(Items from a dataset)

=== Section Start ===

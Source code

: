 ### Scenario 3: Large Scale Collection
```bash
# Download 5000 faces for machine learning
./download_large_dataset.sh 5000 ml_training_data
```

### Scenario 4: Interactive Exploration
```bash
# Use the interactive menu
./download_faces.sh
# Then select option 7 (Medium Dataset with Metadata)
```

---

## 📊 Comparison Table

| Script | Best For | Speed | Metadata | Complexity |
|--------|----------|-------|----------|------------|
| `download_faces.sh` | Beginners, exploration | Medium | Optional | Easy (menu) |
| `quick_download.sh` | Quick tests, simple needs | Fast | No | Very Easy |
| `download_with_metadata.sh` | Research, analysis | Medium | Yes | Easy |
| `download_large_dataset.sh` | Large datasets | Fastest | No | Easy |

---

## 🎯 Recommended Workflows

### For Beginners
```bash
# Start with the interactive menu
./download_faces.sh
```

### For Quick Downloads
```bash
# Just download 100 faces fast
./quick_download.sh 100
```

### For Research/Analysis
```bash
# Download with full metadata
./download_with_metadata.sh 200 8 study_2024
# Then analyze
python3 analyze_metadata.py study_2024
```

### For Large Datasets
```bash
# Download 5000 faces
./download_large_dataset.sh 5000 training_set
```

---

=== Section End ===

» **Aim of the exercise**
The reply is to be an exact repeat of the records above.

» **The answer**
Source code

: ### Scenario 3: Large Scale Collection
```bash
# Download 5000 faces for machine learning
./download_large_dataset.sh 5000 ml_training_data
```

### Scenario 4: Interactive Exploration
```bash
# Use the interactive menu
./download_faces.sh
# Then select option 7 (Medium Dataset with Metadata)
```

---

## 📊 Comparison Table

| Script | Best For | Speed | Metadata | Complexity |
|--------|----------|-------|----------|------------|
| `download_faces.sh` | Beginners, exploration | Medium | Optional | Easy (menu) |
| `quick_download.sh` | Quick tests, simple needs | Fast | No | Very Easy |
| `download_with_metadata.sh` | Research, analysis | Medium | Yes | Easy |
| `download_large_dataset.sh` | Large datasets | Fastest | No | Easy |

---

## 🎯 Recommended Workflows

### For Beginners
```bash
# Start with the interactive menu
./download_faces.sh
```

### For Quick Downloads
```bash
# Just download 100 faces fast
./quick_download.sh 100
```

### For Research/Analysis
```bash
# Download with full metadata
./download_with_metadata.sh 200 8 study_2024
# Then analyze
python3 analyze_metadata.py study_2024
```

### For Large Datasets
```bash
# Download 5000 faces
./download_large_dataset.sh 5000 training_set
```

---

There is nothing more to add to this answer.